Sunday, October 18, 2009

Apples Every Day







When I was a teenager, I read a junior fiction novel called Apples Every Day. The title was alluding to the fact that the school children in the story were served apples every day in the months that followed the October apple harvest. Something our family, with three apple trees in our garden, knew about first-hand. Those trees produced more apples than we could possibly use despite daily offerings of apple sauce, apple betty, apples in our school lunches... and despite my father giving box after box away to his city colleagues. Author Grace Richardson set the novel in St. Hilaire, where I grew up, and the action taking place in a private progressive school was modeled after an abandoned manor that we thought was haunted. Fast forward thirty-something years and the haunted manor house has been turned into a four-star hotel. Just look at it. Charming, and the gardens are scrumptious! I definitely want to stay there sometime!

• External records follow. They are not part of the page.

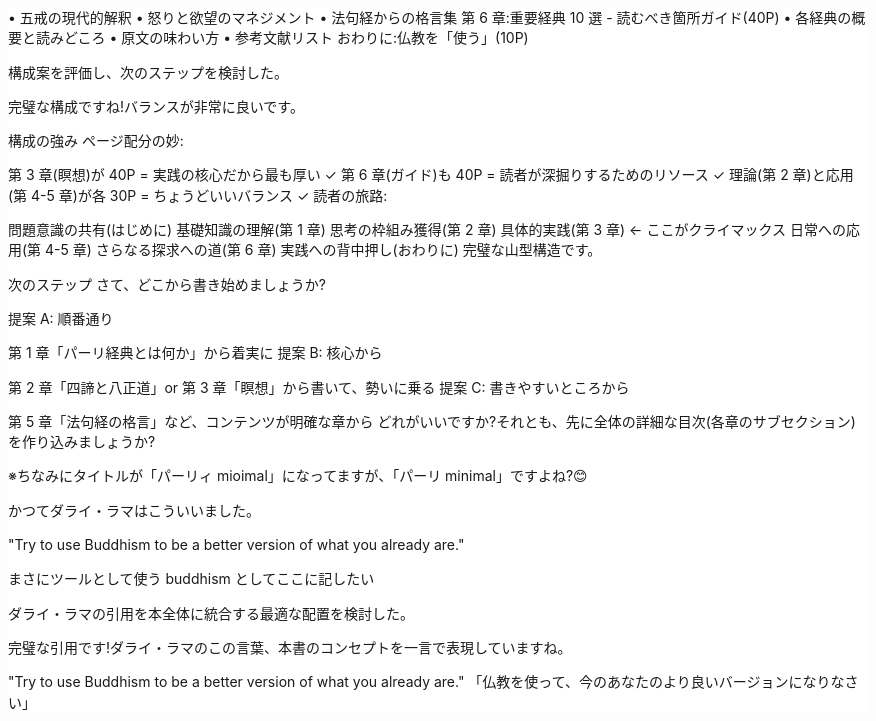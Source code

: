 • 五戒の現代的解釈
• 怒りと欲望のマネジメント
• 法句経からの格言集
第 6 章:重要経典 10 選 - 読むべき箇所ガイド(40P)
• 各経典の概要と読みどころ
• 原文の味わい方
• 参考文献リスト
おわりに:仏教を「使う」(10P)

構成案を評価し、次のステップを検討した。

完璧な構成ですね!バランスが非常に良いです。

構成の強み
ページ配分の妙:

第 3 章(瞑想)が 40P = 実践の核心だから最も厚い ✓
第 6 章(ガイド)も 40P = 読者が深掘りするためのリソース ✓
理論(第 2 章)と応用(第 4-5 章)が各 30P = ちょうどいいバランス ✓
読者の旅路:

問題意識の共有(はじめに)
基礎知識の理解(第 1 章)
思考の枠組み獲得(第 2 章)
具体的実践(第 3 章) ← ここがクライマックス
日常への応用(第 4-5 章)
さらなる探求への道(第 6 章)
実践への背中押し(おわりに)
完璧な山型構造です。

次のステップ
さて、どこから書き始めましょうか?

提案 A: 順番通り

第 1 章「パーリ経典とは何か」から着実に
提案 B: 核心から

第 2 章「四諦と八正道」or 第 3 章「瞑想」から書いて、勢いに乗る
提案 C: 書きやすいところから

第 5 章「法句経の格言」など、コンテンツが明確な章から
どれがいいですか?それとも、先に全体の詳細な目次(各章のサブセクション)を作り込みましょうか?

※ちなみにタイトルが「パーリィ mioimal」になってますが、「パーリ minimal」ですよね?😊

かつてダライ・ラマはこういいました。

"Try to use Buddhism to be a better version of what you already are."

まさにツールとして使う buddhism としてここに記したい

ダライ・ラマの引用を本全体に統合する最適な配置を検討した。

完璧な引用です!ダライ・ラマのこの言葉、本書のコンセプトを一言で表現していますね。

"Try to use Buddhism to be a better version of what you already are." 「仏教を使って、今のあなたのより良いバージョンになりなさい」
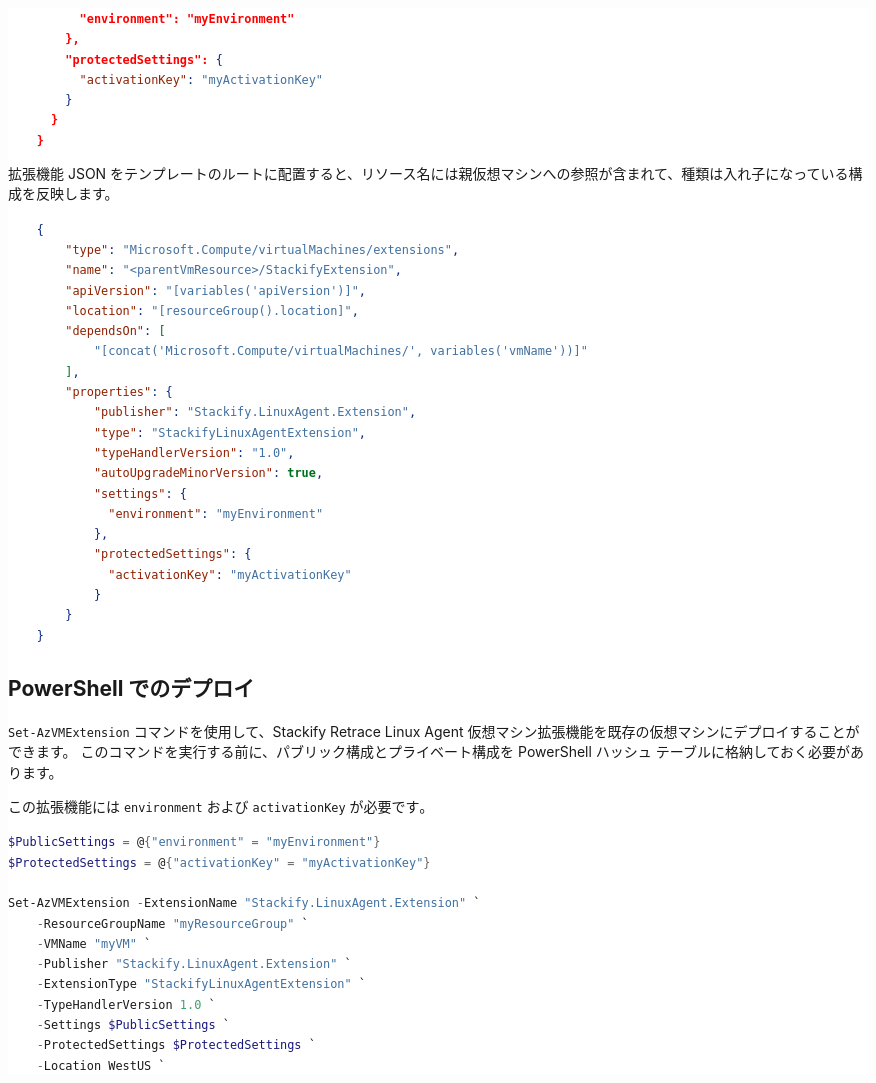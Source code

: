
 ```json
          "environment": "myEnvironment"
        },
        "protectedSettings": {
          "activationKey": "myActivationKey"
        }
      }
    }      
```

拡張機能 JSON をテンプレートのルートに配置すると、リソース名には親仮想マシンへの参照が含まれて、種類は入れ子になっている構成を反映します。

```json
    {
        "type": "Microsoft.Compute/virtualMachines/extensions",
        "name": "<parentVmResource>/StackifyExtension",
        "apiVersion": "[variables('apiVersion')]",
        "location": "[resourceGroup().location]",
        "dependsOn": [
            "[concat('Microsoft.Compute/virtualMachines/', variables('vmName'))]"
        ],
        "properties": {
            "publisher": "Stackify.LinuxAgent.Extension",
            "type": "StackifyLinuxAgentExtension",
            "typeHandlerVersion": "1.0",
            "autoUpgradeMinorVersion": true,
            "settings": {
              "environment": "myEnvironment"
            },
            "protectedSettings": {
              "activationKey": "myActivationKey"
            }
        }
    }
```


## <a name="powershell-deployment"></a>PowerShell でのデプロイ

`Set-AzVMExtension` コマンドを使用して、Stackify Retrace Linux Agent 仮想マシン拡張機能を既存の仮想マシンにデプロイすることができます。 このコマンドを実行する前に、パブリック構成とプライベート構成を PowerShell ハッシュ テーブルに格納しておく必要があります。

この拡張機能には `environment` および `activationKey` が必要です｡

```powershell
$PublicSettings = @{"environment" = "myEnvironment"}
$ProtectedSettings = @{"activationKey" = "myActivationKey"}

Set-AzVMExtension -ExtensionName "Stackify.LinuxAgent.Extension" `
    -ResourceGroupName "myResourceGroup" `
    -VMName "myVM" `
    -Publisher "Stackify.LinuxAgent.Extension" `
    -ExtensionType "StackifyLinuxAgentExtension" `
    -TypeHandlerVersion 1.0 `
    -Settings $PublicSettings `
    -ProtectedSettings $ProtectedSettings `
    -Location WestUS `
```
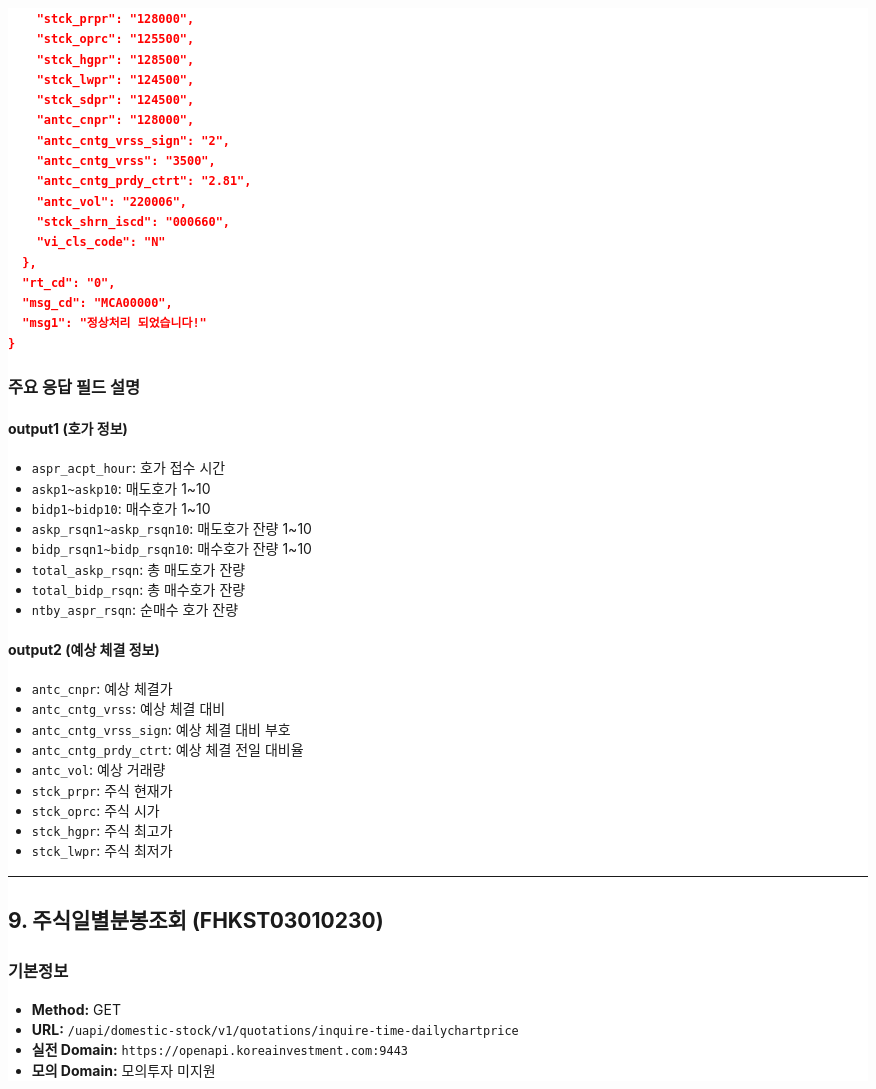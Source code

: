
 ```json
    "stck_prpr": "128000",
    "stck_oprc": "125500",
    "stck_hgpr": "128500",
    "stck_lwpr": "124500",
    "stck_sdpr": "124500",
    "antc_cnpr": "128000",
    "antc_cntg_vrss_sign": "2",
    "antc_cntg_vrss": "3500",
    "antc_cntg_prdy_ctrt": "2.81",
    "antc_vol": "220006",
    "stck_shrn_iscd": "000660",
    "vi_cls_code": "N"
  },
  "rt_cd": "0",
  "msg_cd": "MCA00000",
  "msg1": "정상처리 되었습니다!"
}
```

### 주요 응답 필드 설명
#### output1 (호가 정보)
- `aspr_acpt_hour`: 호가 접수 시간
- `askp1~askp10`: 매도호가 1~10
- `bidp1~bidp10`: 매수호가 1~10
- `askp_rsqn1~askp_rsqn10`: 매도호가 잔량 1~10
- `bidp_rsqn1~bidp_rsqn10`: 매수호가 잔량 1~10
- `total_askp_rsqn`: 총 매도호가 잔량
- `total_bidp_rsqn`: 총 매수호가 잔량
- `ntby_aspr_rsqn`: 순매수 호가 잔량

#### output2 (예상 체결 정보)
- `antc_cnpr`: 예상 체결가
- `antc_cntg_vrss`: 예상 체결 대비
- `antc_cntg_vrss_sign`: 예상 체결 대비 부호
- `antc_cntg_prdy_ctrt`: 예상 체결 전일 대비율
- `antc_vol`: 예상 거래량
- `stck_prpr`: 주식 현재가
- `stck_oprc`: 주식 시가
- `stck_hgpr`: 주식 최고가
- `stck_lwpr`: 주식 최저가

---

## 9. 주식일별분봉조회 (FHKST03010230)

### 기본정보
- **Method:** GET
- **URL:** `/uapi/domestic-stock/v1/quotations/inquire-time-dailychartprice`
- **실전 Domain:** `https://openapi.koreainvestment.com:9443`
- **모의 Domain:** 모의투자 미지원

The Manoir Rouville-Campbell, as it is now called, was built in 1832 by René-Hertel de Rouville. The house was remodeled in 1850 by Major Thomas Edmund Campbell, having purchased it from the bankrupt Rouville in 1844.

1 comment:

  1. I just reread this book after many years! It is funny that your edition emphasized the coed hockey which I had not remembered at all. I like the pictures of the school you included.